# DATA RECORDS
○ ○ ○ ○ ○
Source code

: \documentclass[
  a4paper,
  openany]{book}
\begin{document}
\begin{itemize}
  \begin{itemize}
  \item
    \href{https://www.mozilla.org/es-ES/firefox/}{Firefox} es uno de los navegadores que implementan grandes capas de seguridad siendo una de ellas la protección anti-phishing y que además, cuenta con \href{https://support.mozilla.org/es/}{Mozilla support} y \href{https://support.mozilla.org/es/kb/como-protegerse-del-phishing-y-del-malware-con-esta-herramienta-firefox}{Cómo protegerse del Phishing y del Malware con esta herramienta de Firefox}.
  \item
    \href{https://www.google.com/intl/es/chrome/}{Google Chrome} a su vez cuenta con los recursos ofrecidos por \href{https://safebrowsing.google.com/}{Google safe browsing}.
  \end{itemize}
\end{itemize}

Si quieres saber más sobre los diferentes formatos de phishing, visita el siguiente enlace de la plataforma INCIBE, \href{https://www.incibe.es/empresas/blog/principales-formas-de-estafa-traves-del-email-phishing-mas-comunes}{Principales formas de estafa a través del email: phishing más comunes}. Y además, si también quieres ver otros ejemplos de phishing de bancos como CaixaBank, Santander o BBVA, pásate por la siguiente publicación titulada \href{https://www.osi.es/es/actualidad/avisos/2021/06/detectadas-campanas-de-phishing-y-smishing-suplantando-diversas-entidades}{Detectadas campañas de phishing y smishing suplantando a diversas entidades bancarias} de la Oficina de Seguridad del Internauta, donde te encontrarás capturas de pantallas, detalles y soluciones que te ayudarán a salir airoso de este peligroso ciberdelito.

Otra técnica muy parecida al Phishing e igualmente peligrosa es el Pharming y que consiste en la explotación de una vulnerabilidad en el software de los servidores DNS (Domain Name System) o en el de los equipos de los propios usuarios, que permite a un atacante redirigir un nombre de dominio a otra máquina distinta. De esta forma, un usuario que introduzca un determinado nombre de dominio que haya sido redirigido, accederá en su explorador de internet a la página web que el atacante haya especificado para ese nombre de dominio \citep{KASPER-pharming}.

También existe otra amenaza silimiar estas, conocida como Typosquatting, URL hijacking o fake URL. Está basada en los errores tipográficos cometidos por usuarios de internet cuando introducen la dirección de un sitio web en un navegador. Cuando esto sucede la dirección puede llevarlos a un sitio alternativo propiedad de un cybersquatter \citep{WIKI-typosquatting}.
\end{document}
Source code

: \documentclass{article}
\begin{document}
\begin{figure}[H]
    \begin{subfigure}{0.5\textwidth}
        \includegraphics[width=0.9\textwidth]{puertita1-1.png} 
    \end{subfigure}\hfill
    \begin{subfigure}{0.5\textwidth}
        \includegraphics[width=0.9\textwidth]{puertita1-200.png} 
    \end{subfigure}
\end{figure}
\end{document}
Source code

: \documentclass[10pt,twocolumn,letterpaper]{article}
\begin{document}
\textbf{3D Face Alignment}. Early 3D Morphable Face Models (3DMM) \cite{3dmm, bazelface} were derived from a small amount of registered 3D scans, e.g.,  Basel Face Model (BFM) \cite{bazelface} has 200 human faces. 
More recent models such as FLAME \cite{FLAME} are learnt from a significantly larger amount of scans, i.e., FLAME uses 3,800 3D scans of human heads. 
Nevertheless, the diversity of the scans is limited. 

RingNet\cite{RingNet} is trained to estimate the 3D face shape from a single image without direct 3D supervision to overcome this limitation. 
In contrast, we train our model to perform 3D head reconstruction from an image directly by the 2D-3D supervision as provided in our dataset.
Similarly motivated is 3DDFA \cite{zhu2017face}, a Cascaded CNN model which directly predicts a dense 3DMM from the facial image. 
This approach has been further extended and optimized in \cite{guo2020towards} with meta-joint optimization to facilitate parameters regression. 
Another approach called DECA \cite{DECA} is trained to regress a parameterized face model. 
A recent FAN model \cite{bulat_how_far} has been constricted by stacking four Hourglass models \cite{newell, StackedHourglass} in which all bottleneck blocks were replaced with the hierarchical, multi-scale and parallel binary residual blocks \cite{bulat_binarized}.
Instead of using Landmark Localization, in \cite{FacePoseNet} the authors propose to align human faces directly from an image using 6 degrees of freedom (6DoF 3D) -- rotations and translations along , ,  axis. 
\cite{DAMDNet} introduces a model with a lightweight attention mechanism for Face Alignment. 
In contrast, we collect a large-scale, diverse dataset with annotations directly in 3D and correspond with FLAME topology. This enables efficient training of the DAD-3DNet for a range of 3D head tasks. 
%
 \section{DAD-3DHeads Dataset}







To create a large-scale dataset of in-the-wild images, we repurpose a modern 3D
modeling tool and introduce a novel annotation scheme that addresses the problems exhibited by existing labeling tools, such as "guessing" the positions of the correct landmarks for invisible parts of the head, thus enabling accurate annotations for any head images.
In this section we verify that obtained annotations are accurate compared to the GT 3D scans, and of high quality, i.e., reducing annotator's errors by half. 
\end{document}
○ ○ ○ ○ ○
# ABOUT THIS TASK
Output the records above precisely.

# YOUR RESPONSE
Source code

: \documentclass[
  a4paper,
  openany]{book}
\begin{document}
\begin{itemize}
  \begin{itemize}
  \item
    \href{https://www.mozilla.org/es-ES/firefox/}{Firefox} es uno de los navegadores que implementan grandes capas de seguridad siendo una de ellas la protección anti-phishing y que además, cuenta con \href{https://support.mozilla.org/es/}{Mozilla support} y \href{https://support.mozilla.org/es/kb/como-protegerse-del-phishing-y-del-malware-con-esta-herramienta-firefox}{Cómo protegerse del Phishing y del Malware con esta herramienta de Firefox}.
  \item
    \href{https://www.google.com/intl/es/chrome/}{Google Chrome} a su vez cuenta con los recursos ofrecidos por \href{https://safebrowsing.google.com/}{Google safe browsing}.
  \end{itemize}
\end{itemize}

Si quieres saber más sobre los diferentes formatos de phishing, visita el siguiente enlace de la plataforma INCIBE, \href{https://www.incibe.es/empresas/blog/principales-formas-de-estafa-traves-del-email-phishing-mas-comunes}{Principales formas de estafa a través del email: phishing más comunes}. Y además, si también quieres ver otros ejemplos de phishing de bancos como CaixaBank, Santander o BBVA, pásate por la siguiente publicación titulada \href{https://www.osi.es/es/actualidad/avisos/2021/06/detectadas-campanas-de-phishing-y-smishing-suplantando-diversas-entidades}{Detectadas campañas de phishing y smishing suplantando a diversas entidades bancarias} de la Oficina de Seguridad del Internauta, donde te encontrarás capturas de pantallas, detalles y soluciones que te ayudarán a salir airoso de este peligroso ciberdelito.

Otra técnica muy parecida al Phishing e igualmente peligrosa es el Pharming y que consiste en la explotación de una vulnerabilidad en el software de los servidores DNS (Domain Name System) o en el de los equipos de los propios usuarios, que permite a un atacante redirigir un nombre de dominio a otra máquina distinta. De esta forma, un usuario que introduzca un determinado nombre de dominio que haya sido redirigido, accederá en su explorador de internet a la página web que el atacante haya especificado para ese nombre de dominio \citep{KASPER-pharming}.

También existe otra amenaza silimiar estas, conocida como Typosquatting, URL hijacking o fake URL. Está basada en los errores tipográficos cometidos por usuarios de internet cuando introducen la dirección de un sitio web en un navegador. Cuando esto sucede la dirección puede llevarlos a un sitio alternativo propiedad de un cybersquatter \citep{WIKI-typosquatting}.
\end{document}
Source code

: \documentclass{article}
\begin{document}
\begin{figure}[H]
    \begin{subfigure}{0.5\textwidth}
        \includegraphics[width=0.9\textwidth]{puertita1-1.png} 
    \end{subfigure}\hfill
    \begin{subfigure}{0.5\textwidth}
        \includegraphics[width=0.9\textwidth]{puertita1-200.png} 
    \end{subfigure}
\end{figure}
\end{document}
Source code

: \documentclass[10pt,twocolumn,letterpaper]{article}
\begin{document}
\textbf{3D Face Alignment}. Early 3D Morphable Face Models (3DMM) \cite{3dmm, bazelface} were derived from a small amount of registered 3D scans, e.g.,  Basel Face Model (BFM) \cite{bazelface} has 200 human faces. 
More recent models such as FLAME \cite{FLAME} are learnt from a significantly larger amount of scans, i.e., FLAME uses 3,800 3D scans of human heads. 
Nevertheless, the diversity of the scans is limited. 

RingNet\cite{RingNet} is trained to estimate the 3D face shape from a single image without direct 3D supervision to overcome this limitation. 
In contrast, we train our model to perform 3D head reconstruction from an image directly by the 2D-3D supervision as provided in our dataset.
Similarly motivated is 3DDFA \cite{zhu2017face}, a Cascaded CNN model which directly predicts a dense 3DMM from the facial image. 
This approach has been further extended and optimized in \cite{guo2020towards} with meta-joint optimization to facilitate parameters regression. 
Another approach called DECA \cite{DECA} is trained to regress a parameterized face model. 
A recent FAN model \cite{bulat_how_far} has been constricted by stacking four Hourglass models \cite{newell, StackedHourglass} in which all bottleneck blocks were replaced with the hierarchical, multi-scale and parallel binary residual blocks \cite{bulat_binarized}.
Instead of using Landmark Localization, in \cite{FacePoseNet} the authors propose to align human faces directly from an image using 6 degrees of freedom (6DoF 3D) -- rotations and translations along , ,  axis. 
\cite{DAMDNet} introduces a model with a lightweight attention mechanism for Face Alignment. 
In contrast, we collect a large-scale, diverse dataset with annotations directly in 3D and correspond with FLAME topology. This enables efficient training of the DAD-3DNet for a range of 3D head tasks. 
%
 \section{DAD-3DHeads Dataset}







To create a large-scale dataset of in-the-wild images, we repurpose a modern 3D
modeling tool and introduce a novel annotation scheme that addresses the problems exhibited by existing labeling tools, such as "guessing" the positions of the correct landmarks for invisible parts of the head, thus enabling accurate annotations for any head images.
In this section we verify that obtained annotations are accurate compared to the GT 3D scans, and of high quality, i.e., reducing annotator's errors by half. 
\end{document}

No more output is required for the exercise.